In this paper, a heat pipe-based reactor for hydrogen production by diesel steam reforming is designed, and the numerical reformer model is developed using COMSOL Multiphysics to evaluate its reforming performance. Based on the comprehensive performance analysis, a systematic evaluation methodology for diesel reformers is proposed to assess the reforming efficiency and guide the structural optimization. The results indicate that increasing inlet velocity or decreasing inlet temperature of reforming gas reduces both n-hexadecane conversion rate and hydrogen yield rate. When the inlet flow rate exceeds the critical threshold of 1.0 m/s, the rate of temperature decline gradually stabilizes. Considering hydrogen production performance, the reformer achieves its optimal overall efficiency at an inlet velocity of 1 m/s and an inlet temperature of 700 K. Structural optimization identifies the optimal configuration as six axially aligned heating pipes positioned radially at 20 mm from the central axis, each with an active length of 0.15 m.
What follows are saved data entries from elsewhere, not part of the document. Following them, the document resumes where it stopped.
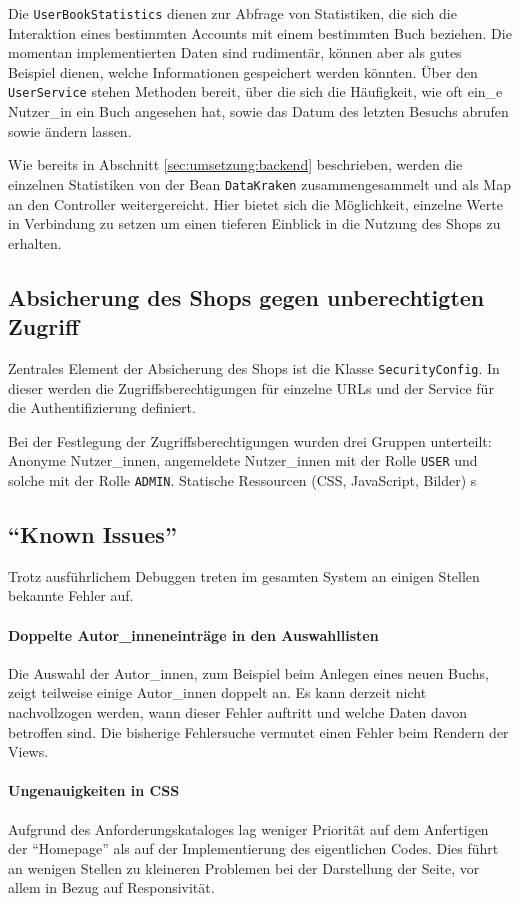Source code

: 	Die \texttt{UserBookStatistics} dienen zur Abfrage von Statistiken, die sich die Interaktion eines bestimmten Accounts mit einem bestimmten Buch beziehen. Die momentan implementierten Daten sind rudimentär, können aber als gutes Beispiel dienen, welche Informationen gespeichert werden könnten. Über den \texttt{UserService} stehen Methoden bereit, über die sich die Häufigkeit, wie oft ein\_e Nutzer\_in ein Buch angesehen hat, sowie das Datum des letzten Besuchs abrufen sowie ändern lassen.
	
	Wie bereits in Abschnitt \ref{sec:umsetzung:backend} beschrieben, werden die einzelnen Statistiken von der Bean \lstinline|DataKraken| zusammengesammelt und als Map an den Controller weitergereicht. Hier bietet sich die Möglichkeit, einzelne Werte in Verbindung zu setzen um einen tieferen Einblick in die Nutzung des Shops zu erhalten.
	
	\subsection{Absicherung des Shops gegen unberechtigten Zugriff}
	Zentrales Element der Absicherung des Shops ist die Klasse \lstinline|SecurityConfig|. In dieser werden die Zugriffsberechtigungen für einzelne URLs und der Service für die Authentifizierung definiert.
	
	Bei der Festlegung der Zugriffsberechtigungen wurden drei Gruppen unterteilt: Anonyme Nutzer\_innen, angemeldete Nutzer\_innen mit der Rolle \lstinline|USER| und solche mit der Rolle \lstinline|ADMIN|. Statische Ressourcen (CSS, JavaScript, Bilder) s
		
	\subsection{"`Known Issues"'}
	Trotz ausführlichem Debuggen treten im gesamten System an einigen Stellen bekannte Fehler auf.
	
		\paragraph{Doppelte Autor\_inneneinträge in den Auswahllisten}
		Die Auswahl der Autor\_innen, zum Beispiel beim Anlegen eines neuen Buchs, zeigt teilweise einige Autor\_innen doppelt an. Es kann derzeit nicht nachvollzogen werden, wann dieser Fehler auftritt und welche Daten davon betroffen sind. Die bisherige Fehlersuche vermutet einen Fehler beim Rendern der Views.
		
		\paragraph{Ungenauigkeiten in CSS}
		Aufgrund des Anforderungskataloges lag weniger Priorität auf dem Anfertigen der "`Homepage"' als auf der Implementierung des eigentlichen Codes. Dies führt an wenigen Stellen zu kleineren Problemen bei der Darstellung der Seite, vor allem in Bezug auf Responsivität.
	
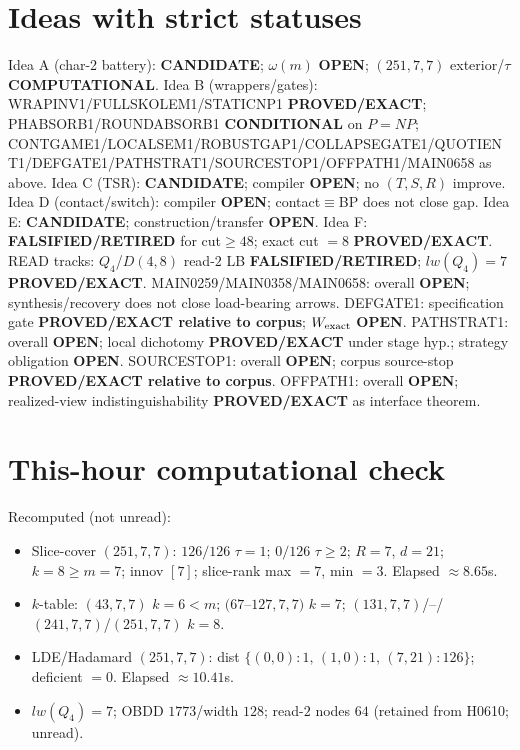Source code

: \documentclass[11pt]{article}
\begin{document}
\section*{Ideas with strict statuses}
Idea A (char-2 battery): \textbf{CANDIDATE}; $\omega(m)$ \textbf{OPEN}; $(251,7,7)$ exterior/$\tau$ \textbf{COMPUTATIONAL}.
Idea B (wrappers/gates): WRAPINV1/FULLSKOLEM1/STATICNP1 \textbf{PROVED/EXACT};
PHABSORB1/ROUNDABSORB1 \textbf{CONDITIONAL} on $P=NP$;
CONTGAME1/LOCALSEM1/ROBUSTGAP1/COLLAPSEGATE1/QUOTIENT1/DEFGATE1/PATHSTRAT1/SOURCESTOP1/OFFPATH1/MAIN0658 as above.
Idea C (TSR): \textbf{CANDIDATE}; compiler \textbf{OPEN}; no $(T,S,R)$ improve.
Idea D (contact/switch): compiler \textbf{OPEN}; contact$\equiv$BP does not close gap.
Idea E: \textbf{CANDIDATE}; construction/transfer \textbf{OPEN}.
Idea F: \textbf{FALSIFIED/RETIRED} for cut$\ge48$; exact cut $=8$ \textbf{PROVED/EXACT}.
READ tracks: $Q_4$/$D(4,8)$ read-$2$ LB \textbf{FALSIFIED/RETIRED}; $lw(Q_4)=7$ \textbf{PROVED/EXACT}.
MAIN0259/MAIN0358/MAIN0658: overall \textbf{OPEN}; synthesis/recovery does not close load-bearing arrows.
DEFGATE1: specification gate \textbf{PROVED/EXACT relative to corpus}; $W_{\rm exact}$ \textbf{OPEN}.
PATHSTRAT1: overall \textbf{OPEN}; local dichotomy \textbf{PROVED/EXACT} under stage hyp.; strategy obligation \textbf{OPEN}.
SOURCESTOP1: overall \textbf{OPEN}; corpus source-stop \textbf{PROVED/EXACT relative to corpus}.
OFFPATH1: overall \textbf{OPEN}; realized-view indistinguishability \textbf{PROVED/EXACT} as interface theorem.

\section*{This-hour computational check}
Recomputed (not unread):
\begin{itemize}
\item Slice-cover $(251,7,7)$: $126/126$ $\tau{=}1$; $0/126$ $\tau{\ge}2$; $R{=}7$, $d{=}21$;
  $k{=}8{\ge}m{=}7$; innov $[7]$; slice-rank max $=7$, min $=3$. Elapsed $\approx8.65$s.
\item $k$-table: $(43,7,7)$ $k{=}6{<}m$; $(67$--$127,7,7)$ $k{=}7$;
  $(131,7,7)$/--/$(241,7,7)$/$(251,7,7)$ $k{=}8$.
\item LDE/Hadamard $(251,7,7)$: dist $\{(0,0){:}1,\,(1,0){:}1,\,(7,21){:}126\}$; deficient $=0$. Elapsed $\approx10.41$s.
\item $lw(Q_4)=7$; OBDD $1773$/width $128$; read-$2$ nodes $64$ (retained from H0610; unread).
\end{itemize}
\end{document}
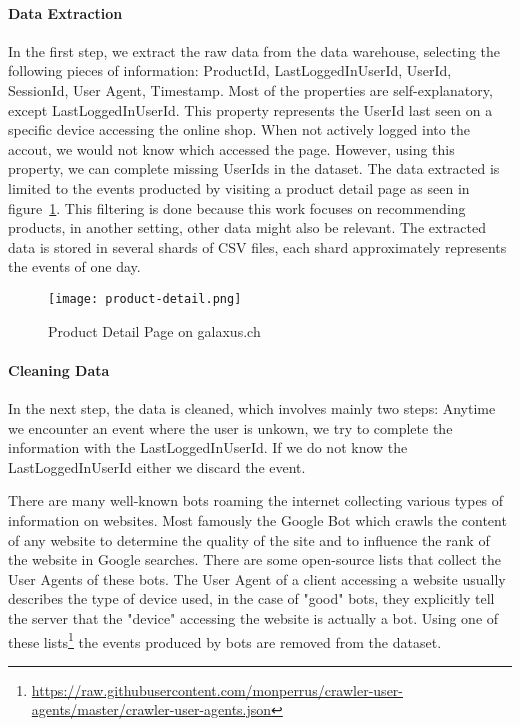 \paragraph{Data Extraction}
In the first step, we extract the raw data from the data warehouse, selecting the following pieces of information: ProductId, LastLoggedInUserId, UserId, SessionId, User Agent, Timestamp.
Most of the properties are self-explanatory, except LastLoggedInUserId.
This property represents the UserId last seen on a specific device accessing the online shop.
When not actively logged into the accout, we would not know which accessed the page.
However, using this property, we can complete missing UserIds in the dataset.
The data extracted is limited to the events producted by visiting a product detail page as seen in figure~\ref{fig:product_detail}.
This filtering is done because this work focuses on recommending products, in another setting, other data might also be relevant.
The extracted data is stored in several shards of CSV files, each shard approximately represents the events of one day.
\begin{figure}[t]
	\centering
	\captionsetup{width=0.8\textwidth}
    \texttt{[image: product-detail.png]}
    \caption{Product Detail Page on galaxus.ch}
    \label{fig:product_detail}
\end{figure}
\paragraph{Cleaning Data}
In the next step, the data is cleaned, which involves mainly two steps:
Anytime we encounter an event where the user is unkown, we try to complete the information with the LastLoggedInUserId. 
If we do not know the LastLoggedInUserId either we discard the event.
\par
There are many well-known bots roaming the internet collecting various types of information on websites.
Most famously the Google Bot which crawls the content of any website to determine the quality of the site and to influence the rank of the website in Google searches.
There are some open-source lists that collect the User Agents of these bots.
The User Agent of a client accessing a website usually describes the type of device used, in the case of "good" bots, they explicitly tell the server that the "device" accessing the website is actually a bot.
Using one of these lists\footnote{\url{https://raw.githubusercontent.com/monperrus/crawler-user-agents/master/crawler-user-agents.json}} the events produced by bots are removed from the dataset.

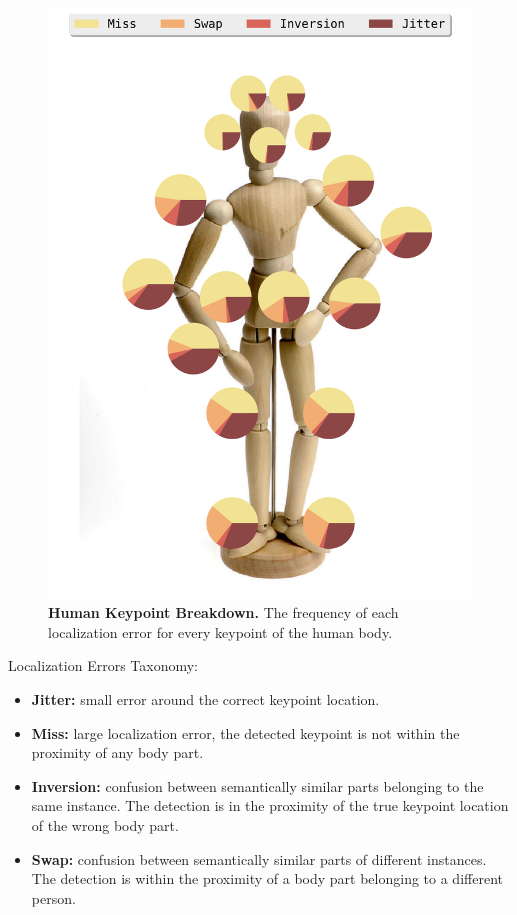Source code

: \documentclass[10pt,onecolumn,letterpaper]{article}
\begin{document}
\begin{figure}
\includegraphics[width=\linewidth]{./result/rmpe/localization_errors/keypoints_breakdown/keypoint_breakdown.pdf}
\caption{ {\small \textbf{Human Keypoint Breakdown.} The frequency of each localization error for every keypoint of the human body.}}
\end{figure}

Localization Errors Taxonomy:
\begin{itemize}
\item \textbf{Jitter:} small error around the correct keypoint location.

\item \textbf{Miss:} large localization error, the detected keypoint is not within the proximity of any body part.

\item \textbf{Inversion:} confusion between semantically similar parts belonging to the same instance. The detection is in the proximity of the true keypoint location of the wrong body part.

\item \textbf{Swap:} confusion between semantically similar parts of different instances. The detection is within the proximity of a body part belonging to a different person.

\end{itemize}
\end{document}
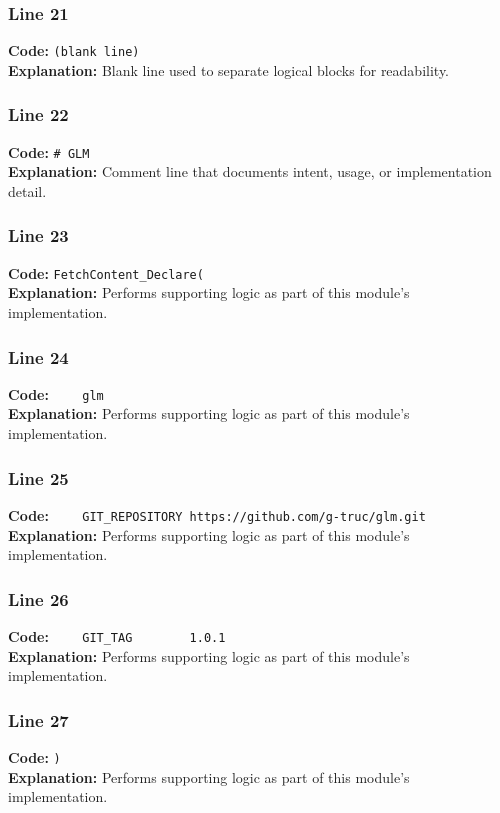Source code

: \documentclass[11pt,a4paper]{article}
\begin{document}
\subsubsection*{Line 21}
\textbf{Code:} \texttt{(blank line)}\\
\textbf{Explanation:} Blank line used to separate logical blocks for readability.

\subsubsection*{Line 22}
\textbf{Code:} \verb|# GLM|\\
\textbf{Explanation:} Comment line that documents intent, usage, or implementation detail.

\subsubsection*{Line 23}
\textbf{Code:} \verb|FetchContent_Declare(|\\
\textbf{Explanation:} Performs supporting logic as part of this module's implementation.

\subsubsection*{Line 24}
\textbf{Code:} \verb|    glm|\\
\textbf{Explanation:} Performs supporting logic as part of this module's implementation.

\subsubsection*{Line 25}
\textbf{Code:} \verb|    GIT_REPOSITORY https://github.com/g-truc/glm.git|\\
\textbf{Explanation:} Performs supporting logic as part of this module's implementation.

\subsubsection*{Line 26}
\textbf{Code:} \verb|    GIT_TAG        1.0.1|\\
\textbf{Explanation:} Performs supporting logic as part of this module's implementation.

\subsubsection*{Line 27}
\textbf{Code:} \verb|)|\\
\textbf{Explanation:} Performs supporting logic as part of this module's implementation.
\end{document}
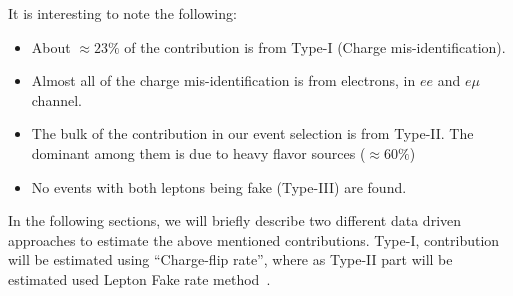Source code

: It is interesting to note the following:
\begin{itemize}
\item About $\approx 23 \%$ of the contribution is from Type-I (Charge mis-identification).
\item Almost all of the charge mis-identification is from electrons, in $ee$ and $e\mu$ channel.
\item The bulk of the \ttbar contribution in our event selection is from Type-II. The dominant among them 
is due to heavy flavor sources ($\approx 60 \%$)
\item No events with both leptons being fake (Type-III) are found.
\end{itemize} 

In the following sections, we will briefly describe two different data driven approaches to 
estimate the above mentioned contributions. Type-I, contribution will be estimated using ``Charge-flip rate'', 
where as Type-II part will be estimated used Lepton Fake rate method~\cite{fakelep}.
Following the structural optimization, high performance is achieved with a diesel reforming conversion rate exceeding 98%.

Suggested Citation

  • Zhang, Yu-Cai & Wu, Bo & He, Xu-Dong & Jiang, Wenchun & Tu, Shan-Tung, 2026. "Structural design and performance evaluation of diesel steam reformer for hydrogen production," Energy, Elsevier, vol. 356(C).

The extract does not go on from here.